Eram muitos os dias, que iam se transformando em semanas, e quando eu estava distraída já eram meses desejando que eu não me lembrasse mais tão claramente dele. Desejando que ele se tornasse pra mim mais um borrão, mais uma mancha em branco como tantas outras, que não houvesse a forte lembrança daquele olhar. Eu não aguentava mais me lembrar, não suportava mais ter vontade de vê-lo apesar de toda dor que isso causava.
Sim, eu desejei muito por todo aquele tempo, e aconteceu. É claro que eu não contava com a raiva doentia que por tantas semanas ainda me atormentou e me confundiu, afinal, abrir meus olhos para a realidade foi a coisa mais dolorida e mais benéfica que já fiz por mim mesma; Mas depois de tudo, aconteceu, eu já não podia me lembrar da imagem dele e foi mais rápido do que imaginei.
Ouça bem, ele havia conseguido ser ainda pior comigo do que tudo que eu já odiava nele! Como pude ter me envolvido com alguém assim, e como pude não ter enxergado? Toda essa informação caiu como uma bomba, e o que, a princípio, era nojo e um misto de raiva, frustração e mágoa (aquela sensação de ser a pessoa mais trouxa do planeta todo), foi dando lugar a um amontoado de ódio.

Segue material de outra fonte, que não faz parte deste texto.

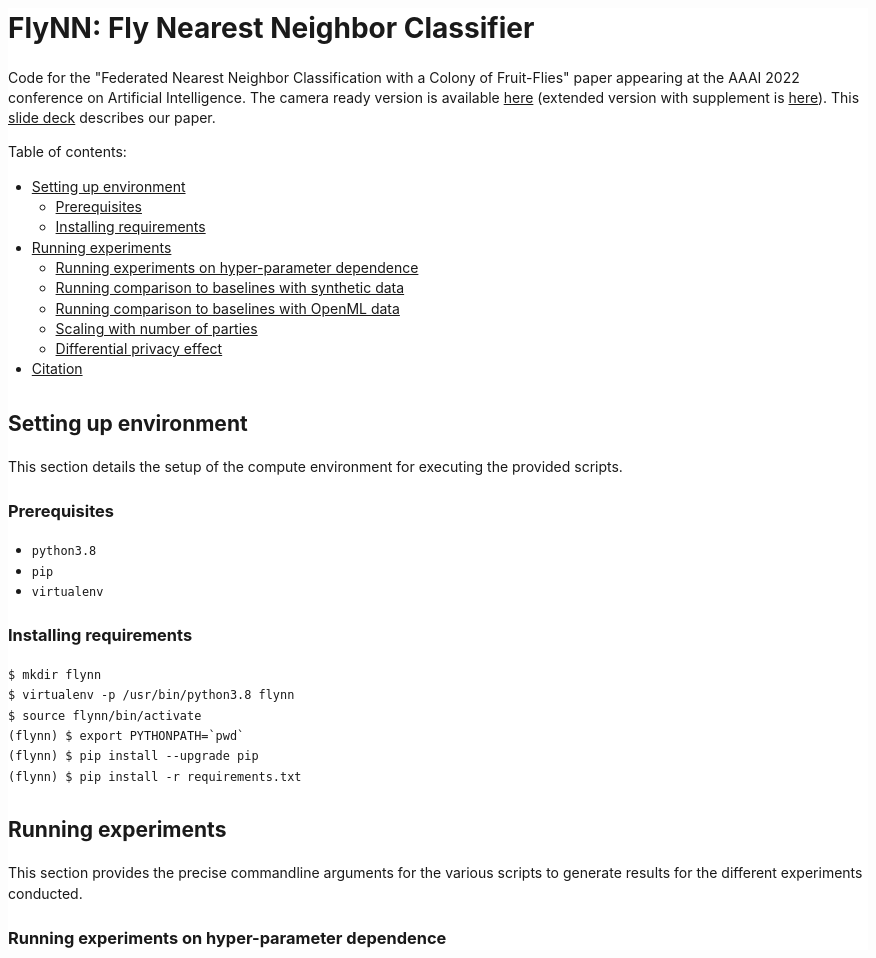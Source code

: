 # FlyNN: Fly Nearest Neighbor Classifier

Code for the "Federated Nearest Neighbor Classification with a Colony of Fruit-Flies" paper appearing at the AAAI 2022 conference on Artificial Intelligence. The camera ready version is available [here](subs/12811.RamP.camera-ready.pdf) (extended version with supplement is [here](subs/12811.RamP.camera-ready-with-supplement.pdf)). This [slide deck](subs/FlyNN-AAAI22-SL.pdf) describes our paper.


Table of contents:
- [Setting up environment](#setting-up-environment)
  - [Prerequisites](#prerequisites)
  - [Installing requirements](#installing-requirements)
- [Running experiments](#running-experiments)
  - [Running experiments on hyper-parameter dependence](#running-experiments-on-hyper-parameter-dependence)
  - [Running comparison to baselines with synthetic data](#running-comparison-to-baselines-with-synthetic-data)
  - [Running comparison to baselines with OpenML data](#running-comparison-to-baselines-with-openml-data)
  - [Scaling with number of parties](#scaling-with-number-of-parties)
  - [Differential privacy effect](#differential-privacy-effect)
- [Citation](#citation)


## Setting up environment

This section details the setup of the compute environment for executing the provided scripts.

### Prerequisites

- `python3.8`
- `pip`
- `virtualenv`

### Installing requirements

```
$ mkdir flynn
$ virtualenv -p /usr/bin/python3.8 flynn
$ source flynn/bin/activate
(flynn) $ export PYTHONPATH=`pwd`
(flynn) $ pip install --upgrade pip
(flynn) $ pip install -r requirements.txt
```

## Running experiments

This section provides the precise commandline arguments for the various scripts to generate results for the different experiments conducted.

### Running experiments on hyper-parameter dependence
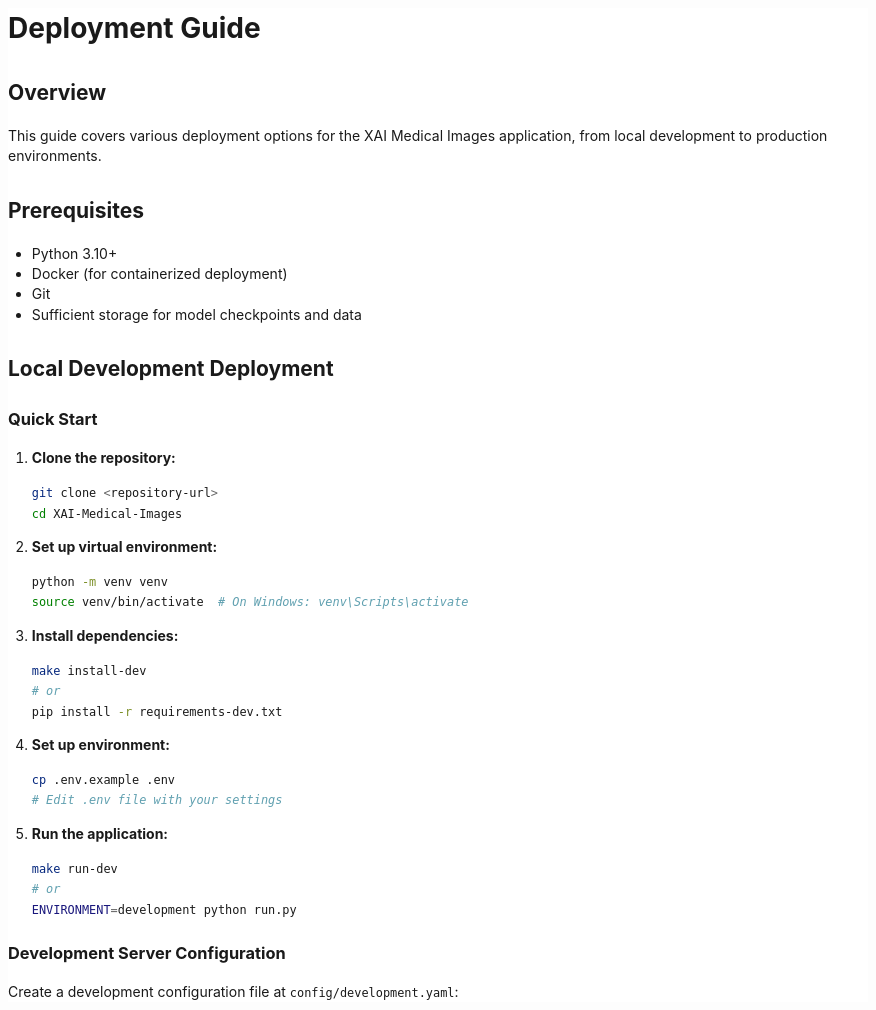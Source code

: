 # Deployment Guide

## Overview

This guide covers various deployment options for the XAI Medical Images application, from local development to production environments.

## Prerequisites

- Python 3.10+
- Docker (for containerized deployment)
- Git
- Sufficient storage for model checkpoints and data

## Local Development Deployment

### Quick Start

1. **Clone the repository:**
   ```bash
   git clone <repository-url>
   cd XAI-Medical-Images
   ```

2. **Set up virtual environment:**
   ```bash
   python -m venv venv
   source venv/bin/activate  # On Windows: venv\Scripts\activate
   ```

3. **Install dependencies:**
   ```bash
   make install-dev
   # or
   pip install -r requirements-dev.txt
   ```

4. **Set up environment:**
   ```bash
   cp .env.example .env
   # Edit .env file with your settings
   ```

5. **Run the application:**
   ```bash
   make run-dev
   # or
   ENVIRONMENT=development python run.py
   ```

### Development Server Configuration

Create a development configuration file at `config/development.yaml`:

E, então, quando o ódio finalmente se foi, tudo se tornou apenas um borrão. Eu não consigo mais visualizar a imagem daquele olhar, tudo que existe é uma leve lembrança embaçada e distante. Uma lembrança embaçada do vulto no meu colchão. Mas não, por mais que eu me esforce, não enxergo mais o sorriso, sequer sonho com ele. Nos pesadelos, ele é apenas um vilão sem rosto; no meu dia-a-dia, se converteu apenas no mal que me fez. É, não lembro da presença física. Não consigo me recordar do cheiro, do toque, do formato do queixo que em meus textos eu mencionava tanto. Não consigo fechar os olhos e enxergar o rosto dele, não sei mais qual era a textura dos cabelos, o som do riso, a expressão de prazer. Ele passou a ser uma mancha amarronzada; uma mancha suja que ainda incomoda um pouco, sabe?! Quem sabe um dia, quando a mágoa passar, vire uma dessas manchinhas brancas que carrego na memória.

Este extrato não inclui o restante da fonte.